■ **Problem requirements**
Write out the listing exactly, from its first line through the line holding "My research interests", but include none of the pictures.
Exercise materials Start Marker
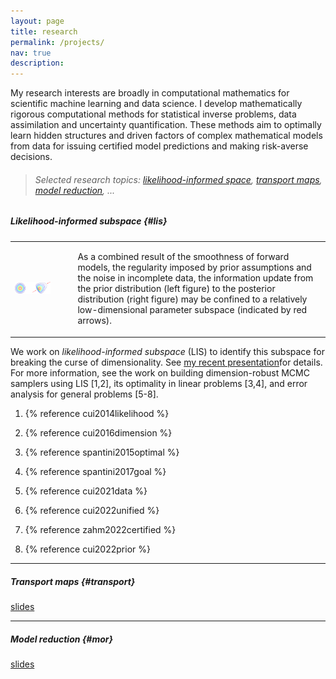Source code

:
 ```yaml
---
layout: page
title: research
permalink: /projects/
nav: true
description: 
---
```


My research interests are broadly in computational mathematics for scientific machine learning and data science. I develop mathematically rigorous computational methods for statistical inverse problems, data assimilation and uncertainty quantification. These methods aim to optimally learn hidden structures and driven factors of complex mathematical models from data for issuing certified model predictions and making risk-averse decisions.
 
> ###### Selected research topics: [likelihood-informed space](#lis), [transport maps](#transport), [model reduction](#mor), ...

##### **Likelihood-informed subspace** {#lis}


<table>
    <tr>
        <td><img src="/assets/img/changeFromThePrior_x.png"  width="400" height="auto"></td>
        <td> &nbsp;&nbsp;&nbsp;&nbsp; </td>
        <td> <p>As a combined result of the smoothness of forward models, the regularity imposed by prior assumptions and the noise in incomplete data, the information update from the prior distribution (left figure) to the posterior distribution (right figure) may be confined to a relatively low-dimensional parameter subspace (indicated by red arrows). </p>
        </td>
    </tr>
</table>

We work on *likelihood-informed subspace* (LIS) to identify this subspace for breaking the curse of dimensionality. See [my recent presentation](/assets/pdf/lis-dtu.pdf)for details. For more information, see the work on building dimension-robust MCMC samplers using LIS [1,2], its optimality in linear problems [3,4], and error analysis for general problems [5-8].


1. {% reference cui2014likelihood %}

2. {% reference cui2016dimension %}

3. {% reference spantini2015optimal %}

4. {% reference spantini2017goal %}

5. {% reference cui2021data %}

6. {% reference cui2022unified %}

7. {% reference zahm2022certified %}

8. {% reference cui2022prior %}


---

##### **Transport maps** {#transport}

[slides](/assets/pdf/dirt-hda.pdf)

---

##### **Model reduction** {#mor}

[slides](/assets/pdf/adaptive_rom.pdf)
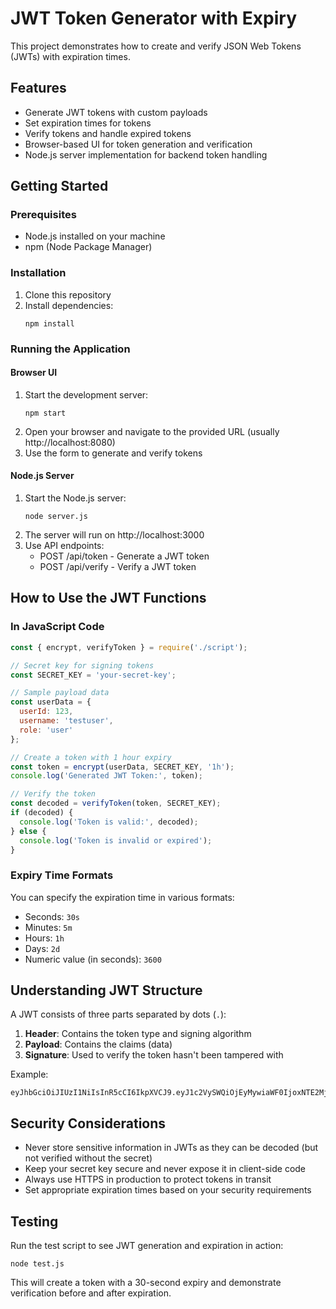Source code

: # JWT Token Generator with Expiry

This project demonstrates how to create and verify JSON Web Tokens (JWTs) with expiration times.

## Features

- Generate JWT tokens with custom payloads
- Set expiration times for tokens
- Verify tokens and handle expired tokens
- Browser-based UI for token generation and verification
- Node.js server implementation for backend token handling

## Getting Started

### Prerequisites

- Node.js installed on your machine
- npm (Node Package Manager)

### Installation

1. Clone this repository
2. Install dependencies:
   ```
   npm install
   ```

### Running the Application

#### Browser UI

1. Start the development server:
   ```
   npm start
   ```
2. Open your browser and navigate to the provided URL (usually http://localhost:8080)
3. Use the form to generate and verify tokens

#### Node.js Server

1. Start the Node.js server:
   ```
   node server.js
   ```
2. The server will run on http://localhost:3000
3. Use API endpoints:
   - POST /api/token - Generate a JWT token
   - POST /api/verify - Verify a JWT token

## How to Use the JWT Functions

### In JavaScript Code

```javascript
const { encrypt, verifyToken } = require('./script');

// Secret key for signing tokens
const SECRET_KEY = 'your-secret-key';

// Sample payload data
const userData = {
  userId: 123,
  username: 'testuser',
  role: 'user'
};

// Create a token with 1 hour expiry
const token = encrypt(userData, SECRET_KEY, '1h');
console.log('Generated JWT Token:', token);

// Verify the token
const decoded = verifyToken(token, SECRET_KEY);
if (decoded) {
  console.log('Token is valid:', decoded);
} else {
  console.log('Token is invalid or expired');
}
```

### Expiry Time Formats

You can specify the expiration time in various formats:

- Seconds: `30s`
- Minutes: `5m`
- Hours: `1h`
- Days: `2d`
- Numeric value (in seconds): `3600`

## Understanding JWT Structure

A JWT consists of three parts separated by dots (`.`):

1. **Header**: Contains the token type and signing algorithm
2. **Payload**: Contains the claims (data)
3. **Signature**: Used to verify the token hasn't been tampered with

Example:
```
eyJhbGciOiJIUzI1NiIsInR5cCI6IkpXVCJ9.eyJ1c2VySWQiOjEyMywiaWF0IjoxNTE2MjM5MDIyLCJleHAiOjE1MTYyNDI2MjJ9.SflKxwRJSMeKKF2QT4fwpMeJf36POk6yJV_adQssw5c
```

## Security Considerations

- Never store sensitive information in JWTs as they can be decoded (but not verified without the secret)
- Keep your secret key secure and never expose it in client-side code
- Always use HTTPS in production to protect tokens in transit
- Set appropriate expiration times based on your security requirements

## Testing

Run the test script to see JWT generation and expiration in action:

```
node test.js
```

This will create a token with a 30-second expiry and demonstrate verification before and after expiration.
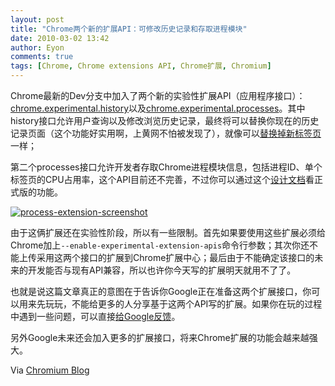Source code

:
 ```yaml
---
layout: post
title: "Chrome两个新的扩展API：可修改历史记录和存取进程模块"
date: 2010-03-02 13:42
author: Eyon
comments: true
tags: [Chrome, Chrome extensions API, Chrome扩展, Chromium]
---
```

Chrome最新的Dev分支中加入了两个新的实验性扩展API（应用程序接口）：[chrome.experimental.history](http://code.google.com/chrome/extensions/trunk/experimental.history.html)以及[chrome.experimental.processes](http://code.google.com/chrome/extensions/trunk/experimental.processes.html)。其中history接口允许用户查询以及修改浏览历史记录，最终将可以替换你现在的历史记录页面（这个功能好实用啊，上黄网不怕被发现了），就像可以[替换掉新标签页](http://code.google.com/chrome/extensions/override.html)一样；

第二个processes接口允许开发者存取Chrome进程模块信息，包括进程ID、单个标签页的CPU占用率，这个API目前还不完善，不过你可以通过这个[设计文档](http://dev.chromium.org/developers/design-documents/extensions/processes-api)看正式版的功能。

<a href="http://img.chromi.org/2010/03/process-extension-screenshot.png">![](http://img.chromi.org/2010/03/process-extension-screenshot.png "process-extension-screenshot")</a>

由于这俩扩展还在实验性阶段，所以有一些限制。首先如果要使用这些扩展必须给Chrome加上`--enable-experimental-extension-apis`命令行参数；其次你还不能上传采用这两个接口的扩展到Chrome扩展中心；最后由于不能确定该接口的未来的开发能否与现有API兼容，所以也许你今天写的扩展明天就用不了了。

也就是说这篇文章真正的意图在于告诉你Google正在准备这两个扩展接口，你可以用来先玩玩，不能给更多的人分享基于这两个API写的扩展。如果你在玩的过程中遇到一些问题，可以直接[给Google反馈](http://groups.google.com/a/chromium.org/group/chromium-extensions)。

另外Google未来还会加入更多的扩展接口，将来Chrome扩展的功能会越来越强大。

Via [Chromium Blog](http://blog.chromium.org/2010/03/experimental-extension-apis.html)

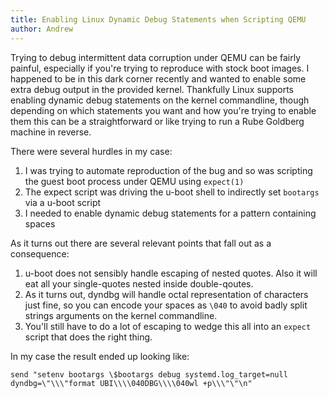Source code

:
 ```yaml
---
title: Enabling Linux Dynamic Debug Statements when Scripting QEMU
author: Andrew
---
```


Trying to debug intermittent data corruption under QEMU can be fairly painful,
especially if you're trying to reproduce with stock boot images. I happened to
be in this dark corner recently and wanted to enable some extra debug output in
the provided kernel. Thankfully Linux supports enabling dynamic debug
statements on the kernel commandline, though depending on which statements you
want and how you're trying to enable them this can be a straightforward or like
trying to run a Rube Goldberg machine in reverse.

There were several hurdles in my case:

1. I was trying to automate reproduction of the bug and so was scripting the
   guest boot process under QEMU using `expect(1)`
2. The expect script was driving the u-boot shell to indirectly set `bootargs`
   via a u-boot script
3. I needed to enable dynamic debug statements for a pattern containing spaces

As it turns out there are several relevant points that fall out as a
consequence:

1. u-boot does not sensibly handle escaping of nested quotes. Also it will eat
   all your single-quotes nested inside double-qoutes.
2. As it turns out, dyndbg will handle octal representation of characters just
   fine, so you can encode your spaces as `\040` to avoid badly split strings
   arguments on the kernel commandline.
3. You'll still have to do a lot of escaping to wedge this all into an `expect`
   script that does the right thing.

In my case the result ended up looking like:

```
send "setenv bootargs \$bootargs debug systemd.log_target=null dyndbg=\"\\\"format UBI\\\\040DBG\\\\040wl +p\\\"\"\n"
```
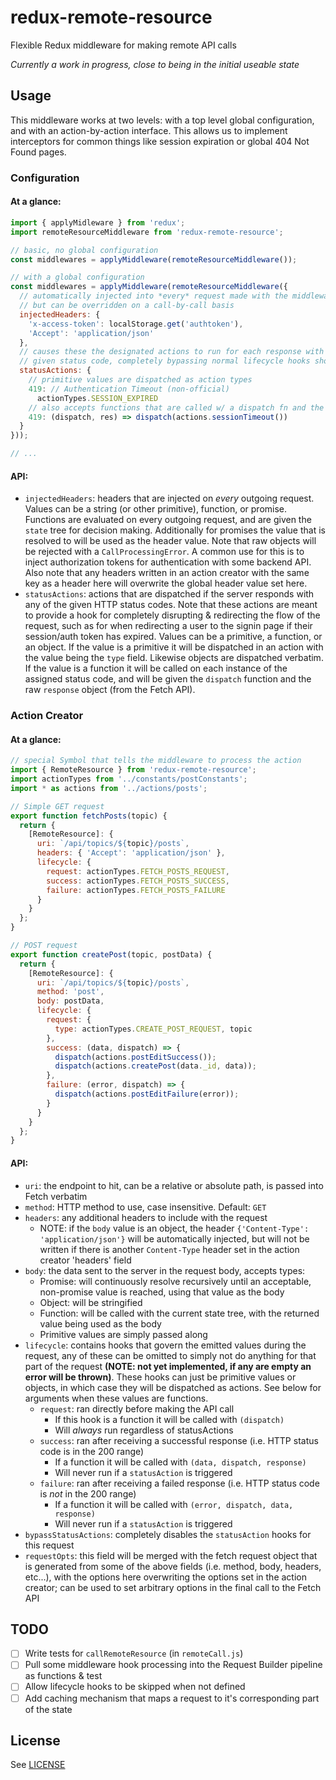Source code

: redux-remote-resource
=====================
Flexible Redux middleware for making remote API calls

*Currently a work in progress, close to being in the initial useable state*

## Usage
This middleware works at two levels: with a top level global configuration, and with an action-by-action interface. This allows us to implement interceptors for common things like session expiration or global 404 Not Found pages.

### Configuration

#### At a glance:
```javascript
import { applyMidleware } from 'redux';
import remoteResourceMiddleware from 'redux-remote-resource';

// basic, no global configuration
const middlewares = applyMiddleware(remoteResourceMiddleware());

// with a global configuration
const middlewares = applyMiddleware(remoteResourceMiddleware({
  // automatically injected into *every* request made with the middleware,
  // but can be overridden on a call-by-call basis
  injectedHeaders: {
    'x-access-token': localStorage.get('authtoken'),
    'Accept': 'application/json'
  },
  // causes these the designated actions to run for each response with the
  // given status code, completely bypassing normal lifecycle hooks shown below
  statusActions: {
    // primitive values are dispatched as action types
    419: // Authentication Timeout (non-official)
      actionTypes.SESSION_EXPIRED
    // also accepts functions that are called w/ a dispatch fn and the response
    419: (dispatch, res) => dispatch(actions.sessionTimeout())
  }
}));

// ...
```

#### API:
- `injectedHeaders`: headers that are injected on *every* outgoing request. Values can be a string (or other primitive), function, or promise. Functions are evaluated on every outgoing request, and are given the `state` tree for decision making. Additionally for promises the value that is resolved to will be used as the header value. Note that raw objects will be rejected with a `CallProcessingError`. A common use for this is to inject authorization tokens for authentication with some backend API. Also note that any headers written in an action creator with the same key as a header here will overwrite the global header value set here.
- `statusActions`: actions that are dispatched if the server responds with any of the given HTTP status codes. Note that these actions are meant to provide a hook for completely disrupting & redirecting the flow of the request, such as for when redirecting a user to the signin page if their session/auth token has expired. Values can be a primitive, a function, or an object. If the value is a primitive it will be dispatched in an action with the value being the `type` field. Likewise objects are dispatched verbatim. If the value is a function it will be called on each instance of the assigned status code, and will be given the `dispatch` function and the raw `response` object (from the Fetch API).

### Action Creator

#### At a glance:
```javascript
// special Symbol that tells the middleware to process the action
import { RemoteResource } from 'redux-remote-resource';
import actionTypes from '../constants/postConstants';
import * as actions from '../actions/posts';

// Simple GET request
export function fetchPosts(topic) {
  return {
    [RemoteResource]: {
      uri: `/api/topics/${topic}/posts`,
      headers: { 'Accept': 'application/json' },
      lifecycle: {
        request: actionTypes.FETCH_POSTS_REQUEST,
        success: actionTypes.FETCH_POSTS_SUCCESS,
        failure: actionTypes.FETCH_POSTS_FAILURE
      }
    }
  };
}

// POST request
export function createPost(topic, postData) {
  return {
    [RemoteResource]: {
      uri: `/api/topics/${topic}/posts`,
      method: 'post',
      body: postData,
      lifecycle: {
        request: {
          type: actionTypes.CREATE_POST_REQUEST, topic
        },
        success: (data, dispatch) => {
          dispatch(actions.postEditSuccess());
          dispatch(actions.createPost(data._id, data));
        },
        failure: (error, dispatch) => {
          dispatch(actions.postEditFailure(error));
        }
      }
    }
  };
}
```

#### API:
- `uri`: the endpoint to hit, can be a relative or absolute path, is passed into Fetch verbatim
- `method`: HTTP method to use, case insensitive. Default: `GET`
- `headers`: any additional headers to include with the request
  - NOTE: if the `body` value is an object, the header `{'Content-Type': 'application/json'}` will be automatically injected, but will not be written if there is another `Content-Type` header set in the action creator 'headers' field
- `body`: the data sent to the server in the request body, accepts types:
  - Promise: will continuously resolve recursively until an acceptable, non-promise value is reached, using that value as the body
  - Object: will be stringified
  - Function: will be called with the current state tree, with the returned value being used as the body
  - Primitive values are simply passed along
- `lifecycle`: contains hooks that govern the emitted values during the request, any of these can be omitted to simply not do anything for that part of the request **(NOTE: not yet implemented, if any are empty an error will be thrown)**. These hooks can just be primitive values or objects, in which case they will be dispatched as actions. See below for arguments when these values are functions.
  - `request`: ran directly before making the API call
    - If this hook is a function it will be called with `(dispatch)`
    - Will *always* run regardless of statusActions
  - `success`: ran after receiving a successful response (i.e. HTTP status code is in the 200 range)
    - If a function it will be called with `(data, dispatch, response)`
    - Will never run if a `statusAction` is triggered
  - `failure`: ran after receiving a failed response (i.e. HTTP status code is *not* in the 200 range)
    - If a function it will be called with `(error, dispatch, data, response)`
    - Will never run if a `statusAction` is triggered
- `bypassStatusActions`: completely disables the `statusAction` hooks for this request
- `requestOpts`: this field will be merged with the fetch request object that is generated from some of the above fields (i.e. method, body, headers, etc...), with the options here overwriting the options set in the action creator; can be used to set arbitrary options in the final call to the Fetch API

## TODO
- [ ] Write tests for `callRemoteResource` (in `remoteCall.js`)
- [ ] Pull some middleware hook processing into the Request Builder pipeline as functions & test
- [ ] Allow lifecycle hooks to be skipped when not defined
- [ ] Add caching mechanism that maps a request to it's corresponding part of the state

## License
See [LICENSE](./LICENSE)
Exercise materials End Marker
■ **Result of this exercise**
Source code

:
 ```yaml
---
layout: page
title: research
permalink: /projects/
nav: true
description: 
---
```


My research interests are broadly in computational mathematics for scientific machine learning and data science. I develop mathematically rigorous computational methods for statistical inverse problems, data assimilation and uncertainty quantification. These methods aim to optimally learn hidden structures and driven factors of complex mathematical models from data for issuing certified model predictions and making risk-averse decisions.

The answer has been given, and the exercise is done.